- [Your goal] Return each record exactly as it appears, so that nothing is dropped or altered.

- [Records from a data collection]

....................

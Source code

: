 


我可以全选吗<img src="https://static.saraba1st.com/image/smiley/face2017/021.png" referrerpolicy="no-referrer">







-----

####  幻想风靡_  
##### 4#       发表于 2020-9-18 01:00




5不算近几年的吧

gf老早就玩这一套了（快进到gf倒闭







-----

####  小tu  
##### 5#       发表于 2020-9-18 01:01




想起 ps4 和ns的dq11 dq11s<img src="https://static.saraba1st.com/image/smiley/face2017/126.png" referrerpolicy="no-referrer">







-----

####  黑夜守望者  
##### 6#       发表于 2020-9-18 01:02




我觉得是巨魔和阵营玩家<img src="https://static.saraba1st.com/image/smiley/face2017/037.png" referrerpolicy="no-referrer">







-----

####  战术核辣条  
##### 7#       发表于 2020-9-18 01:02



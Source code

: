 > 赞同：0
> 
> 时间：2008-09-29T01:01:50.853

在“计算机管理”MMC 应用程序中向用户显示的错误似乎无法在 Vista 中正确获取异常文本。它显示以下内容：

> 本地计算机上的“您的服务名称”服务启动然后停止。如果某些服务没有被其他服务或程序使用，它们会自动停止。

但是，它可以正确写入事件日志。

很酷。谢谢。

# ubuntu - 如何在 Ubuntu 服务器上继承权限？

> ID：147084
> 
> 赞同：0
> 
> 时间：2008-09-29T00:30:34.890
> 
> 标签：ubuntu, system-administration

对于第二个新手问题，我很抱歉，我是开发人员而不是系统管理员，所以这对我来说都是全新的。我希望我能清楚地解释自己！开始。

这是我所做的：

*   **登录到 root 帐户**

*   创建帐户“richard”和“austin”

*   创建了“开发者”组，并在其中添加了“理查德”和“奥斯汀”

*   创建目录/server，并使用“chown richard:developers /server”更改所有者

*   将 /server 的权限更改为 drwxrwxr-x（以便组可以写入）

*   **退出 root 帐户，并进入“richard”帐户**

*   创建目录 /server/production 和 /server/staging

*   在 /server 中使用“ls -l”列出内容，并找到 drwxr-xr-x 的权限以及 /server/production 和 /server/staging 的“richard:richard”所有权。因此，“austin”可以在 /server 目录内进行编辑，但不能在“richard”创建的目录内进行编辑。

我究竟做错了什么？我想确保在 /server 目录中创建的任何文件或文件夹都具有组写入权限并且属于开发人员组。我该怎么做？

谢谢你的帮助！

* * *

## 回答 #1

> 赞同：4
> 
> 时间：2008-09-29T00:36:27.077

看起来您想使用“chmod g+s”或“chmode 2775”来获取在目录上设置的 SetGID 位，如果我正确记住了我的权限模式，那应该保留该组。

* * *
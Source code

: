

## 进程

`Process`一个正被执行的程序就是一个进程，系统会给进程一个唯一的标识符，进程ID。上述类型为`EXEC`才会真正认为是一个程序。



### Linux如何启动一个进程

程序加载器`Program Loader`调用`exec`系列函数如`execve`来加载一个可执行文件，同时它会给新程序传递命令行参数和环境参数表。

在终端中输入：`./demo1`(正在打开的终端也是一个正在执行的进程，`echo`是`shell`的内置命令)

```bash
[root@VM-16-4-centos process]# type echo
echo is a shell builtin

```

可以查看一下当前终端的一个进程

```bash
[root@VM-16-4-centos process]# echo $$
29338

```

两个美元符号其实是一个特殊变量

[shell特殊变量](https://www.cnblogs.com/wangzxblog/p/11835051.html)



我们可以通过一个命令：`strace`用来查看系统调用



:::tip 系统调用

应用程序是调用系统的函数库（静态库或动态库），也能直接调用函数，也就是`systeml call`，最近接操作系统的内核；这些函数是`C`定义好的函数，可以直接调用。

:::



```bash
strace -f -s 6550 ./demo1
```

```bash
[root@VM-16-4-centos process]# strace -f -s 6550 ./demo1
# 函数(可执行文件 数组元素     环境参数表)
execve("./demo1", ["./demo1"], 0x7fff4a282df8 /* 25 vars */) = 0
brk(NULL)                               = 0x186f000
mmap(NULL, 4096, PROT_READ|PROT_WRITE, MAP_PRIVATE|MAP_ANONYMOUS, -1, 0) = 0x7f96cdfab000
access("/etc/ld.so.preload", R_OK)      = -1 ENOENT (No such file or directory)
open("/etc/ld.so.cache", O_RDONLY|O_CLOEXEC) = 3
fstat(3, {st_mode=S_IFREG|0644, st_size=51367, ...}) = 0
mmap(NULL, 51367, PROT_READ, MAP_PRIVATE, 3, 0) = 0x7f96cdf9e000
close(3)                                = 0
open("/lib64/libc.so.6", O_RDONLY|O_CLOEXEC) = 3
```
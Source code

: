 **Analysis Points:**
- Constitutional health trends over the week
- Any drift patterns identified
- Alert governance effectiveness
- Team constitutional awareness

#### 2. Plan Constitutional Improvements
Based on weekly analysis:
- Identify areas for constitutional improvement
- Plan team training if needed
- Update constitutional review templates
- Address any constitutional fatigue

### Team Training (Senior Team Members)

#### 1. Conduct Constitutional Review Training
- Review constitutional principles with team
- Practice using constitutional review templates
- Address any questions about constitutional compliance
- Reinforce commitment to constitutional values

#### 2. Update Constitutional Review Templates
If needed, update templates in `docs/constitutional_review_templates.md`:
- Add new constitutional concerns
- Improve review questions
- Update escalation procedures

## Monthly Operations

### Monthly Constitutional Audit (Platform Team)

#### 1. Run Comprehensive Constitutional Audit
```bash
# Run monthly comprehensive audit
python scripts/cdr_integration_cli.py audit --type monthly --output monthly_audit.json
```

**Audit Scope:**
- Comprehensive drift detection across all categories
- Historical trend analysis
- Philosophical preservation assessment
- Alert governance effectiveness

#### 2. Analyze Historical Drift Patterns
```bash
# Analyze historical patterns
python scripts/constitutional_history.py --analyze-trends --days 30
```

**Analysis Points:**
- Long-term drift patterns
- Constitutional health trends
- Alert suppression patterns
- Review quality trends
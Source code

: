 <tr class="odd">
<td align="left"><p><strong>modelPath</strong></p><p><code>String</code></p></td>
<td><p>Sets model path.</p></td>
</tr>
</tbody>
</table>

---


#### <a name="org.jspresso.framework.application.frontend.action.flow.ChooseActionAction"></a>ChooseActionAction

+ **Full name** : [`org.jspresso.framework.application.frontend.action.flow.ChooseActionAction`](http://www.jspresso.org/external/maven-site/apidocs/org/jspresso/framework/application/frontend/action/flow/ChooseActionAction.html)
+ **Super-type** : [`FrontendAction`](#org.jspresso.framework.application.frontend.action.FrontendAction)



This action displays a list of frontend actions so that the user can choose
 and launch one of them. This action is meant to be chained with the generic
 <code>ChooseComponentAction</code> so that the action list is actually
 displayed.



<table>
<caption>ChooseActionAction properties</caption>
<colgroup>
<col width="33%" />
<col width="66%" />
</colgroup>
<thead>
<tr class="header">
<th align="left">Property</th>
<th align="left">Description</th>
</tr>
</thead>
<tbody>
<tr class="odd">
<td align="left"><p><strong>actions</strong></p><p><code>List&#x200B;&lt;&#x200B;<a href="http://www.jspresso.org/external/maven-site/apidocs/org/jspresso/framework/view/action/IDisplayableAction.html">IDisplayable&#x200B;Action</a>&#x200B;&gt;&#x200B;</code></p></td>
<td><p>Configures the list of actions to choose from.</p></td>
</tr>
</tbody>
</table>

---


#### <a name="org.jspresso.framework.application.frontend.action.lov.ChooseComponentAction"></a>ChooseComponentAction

....................

- [Solved problem]
Source code

: 


我可以全选吗<img src="https://static.saraba1st.com/image/smiley/face2017/021.png" referrerpolicy="no-referrer">







-----

####  幻想风靡_  
##### 4#       发表于 2020-9-18 01:00




5不算近几年的吧

gf老早就玩这一套了（快进到gf倒闭







-----

####  小tu  
##### 5#       发表于 2020-9-18 01:01




想起 ps4 和ns的dq11 dq11s<img src="https://static.saraba1st.com/image/smiley/face2017/126.png" referrerpolicy="no-referrer">







-----

####  黑夜守望者  
##### 6#       发表于 2020-9-18 01:02




我觉得是巨魔和阵营玩家<img src="https://static.saraba1st.com/image/smiley/face2017/037.png" referrerpolicy="no-referrer">







-----

####  战术核辣条  
##### 7#       发表于 2020-9-18 01:02



Source code

: > 赞同：0
> 
> 时间：2008-09-29T01:01:50.853

在“计算机管理”MMC 应用程序中向用户显示的错误似乎无法在 Vista 中正确获取异常文本。它显示以下内容：

> 本地计算机上的“您的服务名称”服务启动然后停止。如果某些服务没有被其他服务或程序使用，它们会自动停止。

但是，它可以正确写入事件日志。

很酷。谢谢。

# ubuntu - 如何在 Ubuntu 服务器上继承权限？

> ID：147084
> 
> 赞同：0
> 
> 时间：2008-09-29T00:30:34.890
> 
> 标签：ubuntu, system-administration

对于第二个新手问题，我很抱歉，我是开发人员而不是系统管理员，所以这对我来说都是全新的。我希望我能清楚地解释自己！开始。

这是我所做的：

*   **登录到 root 帐户**

*   创建帐户“richard”和“austin”

*   创建了“开发者”组，并在其中添加了“理查德”和“奥斯汀”

*   创建目录/server，并使用“chown richard:developers /server”更改所有者

*   将 /server 的权限更改为 drwxrwxr-x（以便组可以写入）

*   **退出 root 帐户，并进入“richard”帐户**

*   创建目录 /server/production 和 /server/staging

*   在 /server 中使用“ls -l”列出内容，并找到 drwxr-xr-x 的权限以及 /server/production 和 /server/staging 的“richard:richard”所有权。因此，“austin”可以在 /server 目录内进行编辑，但不能在“richard”创建的目录内进行编辑。

我究竟做错了什么？我想确保在 /server 目录中创建的任何文件或文件夹都具有组写入权限并且属于开发人员组。我该怎么做？

谢谢你的帮助！

* * *

## 回答 #1

> 赞同：4
> 
> 时间：2008-09-29T00:36:27.077

看起来您想使用“chmod g+s”或“chmode 2775”来获取在目录上设置的 SetGID 位，如果我正确记住了我的权限模式，那应该保留该组。

* * *
Source code

:

## 进程

`Process`一个正被执行的程序就是一个进程，系统会给进程一个唯一的标识符，进程ID。上述类型为`EXEC`才会真正认为是一个程序。



### Linux如何启动一个进程

程序加载器`Program Loader`调用`exec`系列函数如`execve`来加载一个可执行文件，同时它会给新程序传递命令行参数和环境参数表。

在终端中输入：`./demo1`(正在打开的终端也是一个正在执行的进程，`echo`是`shell`的内置命令)

```bash
[root@VM-16-4-centos process]# type echo
echo is a shell builtin

```

可以查看一下当前终端的一个进程

```bash
[root@VM-16-4-centos process]# echo $$
29338

```

两个美元符号其实是一个特殊变量

[shell特殊变量](https://www.cnblogs.com/wangzxblog/p/11835051.html)



我们可以通过一个命令：`strace`用来查看系统调用



:::tip 系统调用

应用程序是调用系统的函数库（静态库或动态库），也能直接调用函数，也就是`systeml call`，最近接操作系统的内核；这些函数是`C`定义好的函数，可以直接调用。

:::



```bash
strace -f -s 6550 ./demo1
```

```bash
[root@VM-16-4-centos process]# strace -f -s 6550 ./demo1
# 函数(可执行文件 数组元素     环境参数表)
execve("./demo1", ["./demo1"], 0x7fff4a282df8 /* 25 vars */) = 0
brk(NULL)                               = 0x186f000
mmap(NULL, 4096, PROT_READ|PROT_WRITE, MAP_PRIVATE|MAP_ANONYMOUS, -1, 0) = 0x7f96cdfab000
access("/etc/ld.so.preload", R_OK)      = -1 ENOENT (No such file or directory)
open("/etc/ld.so.cache", O_RDONLY|O_CLOEXEC) = 3
fstat(3, {st_mode=S_IFREG|0644, st_size=51367, ...}) = 0
mmap(NULL, 51367, PROT_READ, MAP_PRIVATE, 3, 0) = 0x7f96cdf9e000
close(3)                                = 0
open("/lib64/libc.so.6", O_RDONLY|O_CLOEXEC) = 3
```
Source code

: **Analysis Points:**
- Constitutional health trends over the week
- Any drift patterns identified
- Alert governance effectiveness
- Team constitutional awareness

#### 2. Plan Constitutional Improvements
Based on weekly analysis:
- Identify areas for constitutional improvement
- Plan team training if needed
- Update constitutional review templates
- Address any constitutional fatigue

### Team Training (Senior Team Members)

#### 1. Conduct Constitutional Review Training
- Review constitutional principles with team
- Practice using constitutional review templates
- Address any questions about constitutional compliance
- Reinforce commitment to constitutional values

#### 2. Update Constitutional Review Templates
If needed, update templates in `docs/constitutional_review_templates.md`:
- Add new constitutional concerns
- Improve review questions
- Update escalation procedures

## Monthly Operations

### Monthly Constitutional Audit (Platform Team)

#### 1. Run Comprehensive Constitutional Audit
```bash
# Run monthly comprehensive audit
python scripts/cdr_integration_cli.py audit --type monthly --output monthly_audit.json
```

**Audit Scope:**
- Comprehensive drift detection across all categories
- Historical trend analysis
- Philosophical preservation assessment
- Alert governance effectiveness

#### 2. Analyze Historical Drift Patterns
```bash
# Analyze historical patterns
python scripts/constitutional_history.py --analyze-trends --days 30
```

**Analysis Points:**
- Long-term drift patterns
- Constitutional health trends
- Alert suppression patterns
- Review quality trends
Source code

: <tr class="odd">
<td align="left"><p><strong>modelPath</strong></p><p><code>String</code></p></td>
<td><p>Sets model path.</p></td>
</tr>
</tbody>
</table>

---


#### <a name="org.jspresso.framework.application.frontend.action.flow.ChooseActionAction"></a>ChooseActionAction

+ **Full name** : [`org.jspresso.framework.application.frontend.action.flow.ChooseActionAction`](http://www.jspresso.org/external/maven-site/apidocs/org/jspresso/framework/application/frontend/action/flow/ChooseActionAction.html)
+ **Super-type** : [`FrontendAction`](#org.jspresso.framework.application.frontend.action.FrontendAction)



This action displays a list of frontend actions so that the user can choose
 and launch one of them. This action is meant to be chained with the generic
 <code>ChooseComponentAction</code> so that the action list is actually
 displayed.



<table>
<caption>ChooseActionAction properties</caption>
<colgroup>
<col width="33%" />
<col width="66%" />
</colgroup>
<thead>
<tr class="header">
<th align="left">Property</th>
<th align="left">Description</th>
</tr>
</thead>
<tbody>
<tr class="odd">
<td align="left"><p><strong>actions</strong></p><p><code>List&#x200B;&lt;&#x200B;<a href="http://www.jspresso.org/external/maven-site/apidocs/org/jspresso/framework/view/action/IDisplayableAction.html">IDisplayable&#x200B;Action</a>&#x200B;&gt;&#x200B;</code></p></td>
<td><p>Configures the list of actions to choose from.</p></td>
</tr>
</tbody>
</table>

---


#### <a name="org.jspresso.framework.application.frontend.action.lov.ChooseComponentAction"></a>ChooseComponentAction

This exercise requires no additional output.